Note that at the start of the experiment, participants were instructed: "This question is meant to be very open-ended, so you should provide whatever explanation seems right to you." In addition, since the preceeding questions asked about the most common color as well as how color might vary, participants were additionally instructed: "If you had answered that “All pies are crumbly,” then you should provide an explanation for why all pies are crumbly. If you had answered that “No, not all pies are crumbly, some are smooth, flaky, and so on”, then you should provide an answer for why pies are all of those different textures." Therefore, most of the explanations provided are about the common color of objects, but some are also for why colors vary across instances of the same object. We did not separate these answers, but instead created a "it varies" category when coding explanations by type.

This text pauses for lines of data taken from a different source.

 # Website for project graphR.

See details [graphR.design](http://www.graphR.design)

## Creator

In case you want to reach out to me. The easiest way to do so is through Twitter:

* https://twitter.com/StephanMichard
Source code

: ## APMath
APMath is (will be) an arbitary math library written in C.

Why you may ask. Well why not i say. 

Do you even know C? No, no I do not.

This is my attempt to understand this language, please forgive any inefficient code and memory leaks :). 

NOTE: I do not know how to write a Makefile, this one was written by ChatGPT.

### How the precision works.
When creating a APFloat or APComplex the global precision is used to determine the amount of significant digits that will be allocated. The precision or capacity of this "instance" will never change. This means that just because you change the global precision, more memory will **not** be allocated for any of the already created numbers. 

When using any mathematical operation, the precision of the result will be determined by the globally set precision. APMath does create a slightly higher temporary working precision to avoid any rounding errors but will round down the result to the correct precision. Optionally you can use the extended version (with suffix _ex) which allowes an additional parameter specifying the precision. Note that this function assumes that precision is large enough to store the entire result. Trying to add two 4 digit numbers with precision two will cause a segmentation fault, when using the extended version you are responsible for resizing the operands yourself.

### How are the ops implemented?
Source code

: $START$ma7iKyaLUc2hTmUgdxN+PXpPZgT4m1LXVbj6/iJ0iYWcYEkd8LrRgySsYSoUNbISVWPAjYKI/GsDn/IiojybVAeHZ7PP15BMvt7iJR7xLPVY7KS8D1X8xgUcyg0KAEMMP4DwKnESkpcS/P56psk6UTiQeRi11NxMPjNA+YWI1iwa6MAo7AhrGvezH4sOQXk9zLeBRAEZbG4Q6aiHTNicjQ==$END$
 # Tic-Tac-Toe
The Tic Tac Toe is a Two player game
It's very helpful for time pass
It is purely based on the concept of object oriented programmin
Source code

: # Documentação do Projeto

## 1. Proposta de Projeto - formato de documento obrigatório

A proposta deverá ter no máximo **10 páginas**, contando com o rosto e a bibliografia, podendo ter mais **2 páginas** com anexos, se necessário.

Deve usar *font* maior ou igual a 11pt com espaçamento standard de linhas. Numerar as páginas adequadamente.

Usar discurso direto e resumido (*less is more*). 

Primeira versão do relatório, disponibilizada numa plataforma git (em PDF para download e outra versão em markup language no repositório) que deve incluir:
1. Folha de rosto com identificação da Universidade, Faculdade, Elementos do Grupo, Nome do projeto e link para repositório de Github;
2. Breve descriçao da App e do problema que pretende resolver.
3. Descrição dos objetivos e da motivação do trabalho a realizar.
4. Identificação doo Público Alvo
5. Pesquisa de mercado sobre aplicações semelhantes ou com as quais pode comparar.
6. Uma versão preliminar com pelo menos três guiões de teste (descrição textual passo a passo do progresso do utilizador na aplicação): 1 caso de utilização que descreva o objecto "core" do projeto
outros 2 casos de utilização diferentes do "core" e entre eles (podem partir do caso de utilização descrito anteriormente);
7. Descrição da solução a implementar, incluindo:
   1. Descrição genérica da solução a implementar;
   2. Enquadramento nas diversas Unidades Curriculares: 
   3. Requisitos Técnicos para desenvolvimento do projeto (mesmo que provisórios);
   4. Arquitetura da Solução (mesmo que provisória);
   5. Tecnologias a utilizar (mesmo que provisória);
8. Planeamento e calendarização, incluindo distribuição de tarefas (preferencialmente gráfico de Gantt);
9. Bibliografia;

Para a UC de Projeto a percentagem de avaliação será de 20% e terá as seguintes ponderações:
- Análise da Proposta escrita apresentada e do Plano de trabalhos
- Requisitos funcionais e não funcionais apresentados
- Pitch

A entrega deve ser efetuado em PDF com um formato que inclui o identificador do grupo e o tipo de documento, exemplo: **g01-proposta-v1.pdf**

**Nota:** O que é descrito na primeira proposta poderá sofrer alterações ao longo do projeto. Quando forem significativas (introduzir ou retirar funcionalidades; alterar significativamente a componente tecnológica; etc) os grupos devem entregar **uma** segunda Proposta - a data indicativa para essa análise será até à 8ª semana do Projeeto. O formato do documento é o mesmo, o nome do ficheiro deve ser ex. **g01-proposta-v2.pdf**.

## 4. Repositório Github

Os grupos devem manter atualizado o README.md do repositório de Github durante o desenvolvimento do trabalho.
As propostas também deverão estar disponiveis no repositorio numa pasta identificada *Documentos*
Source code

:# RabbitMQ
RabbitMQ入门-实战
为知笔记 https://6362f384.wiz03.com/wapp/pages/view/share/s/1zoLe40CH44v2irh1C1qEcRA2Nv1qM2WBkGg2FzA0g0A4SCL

All raw explanations can be found in 'data/explanations.csv'.
Explanation types were decided by the experimenters based on examining all the explanations (blind to group and object). There were 9 types: ‘process’, ‘depends on’, ‘just is’, ‘material’, ‘social/aesthetic’, ‘maker’, ‘visibility’, ‘convention’, and ‘I don’t know’. Below is a key that the coders used to tag explanations by type.
Explanations were coded by four coders who did not know which object or group each explanation came from. Note, however, that in a small number of instances participants said the object's name in their explanations, and at other times, it was fairly easy to discern the object from the explanation.
There was large variability in how many words participants used in their explanations (range=1 to 165 words, M=13 words). This meant that each explanation (i.e., what one participant said for one object) could contain multiple explanation types. For example, a participants’ answer that the color of a wedding dress is due to “symbolism, or personal style”, was coded as containing ‘convention’ (for symbolism) and ‘social/aesthetic’ (for personal style) explanations. However, the same word or phrase (e.g., personal style) was never coded for more than one explanation type.
Some participants gave lengthier explanations than others, without necessarily providing additional information (e.g., often telling anecdotal stories to make a point). For wedding dress, for instance, another participant explained: “well, there's something about tradition, and white being associated with purity and virginity and all that, but beyond that it's just a matter of demand, if you want a baby barf green wedding dress that's your problem”. This explanation was also coded with ‘convention’ and social/aesthetic’.
Coding was then filtered according to the criteria that at least three out of four coders have to agree. The first author (5th coder) made some additional changes, again keeping group and objects blind. After this process, the number of explanation types per explanation (again, a single explanation from one participant for one object) only ranged from 1-3 (mean=1.26).
We examined how similar explantions were across groups by computing Spearmans' correlation for across groups within object kind and across kinds within groups.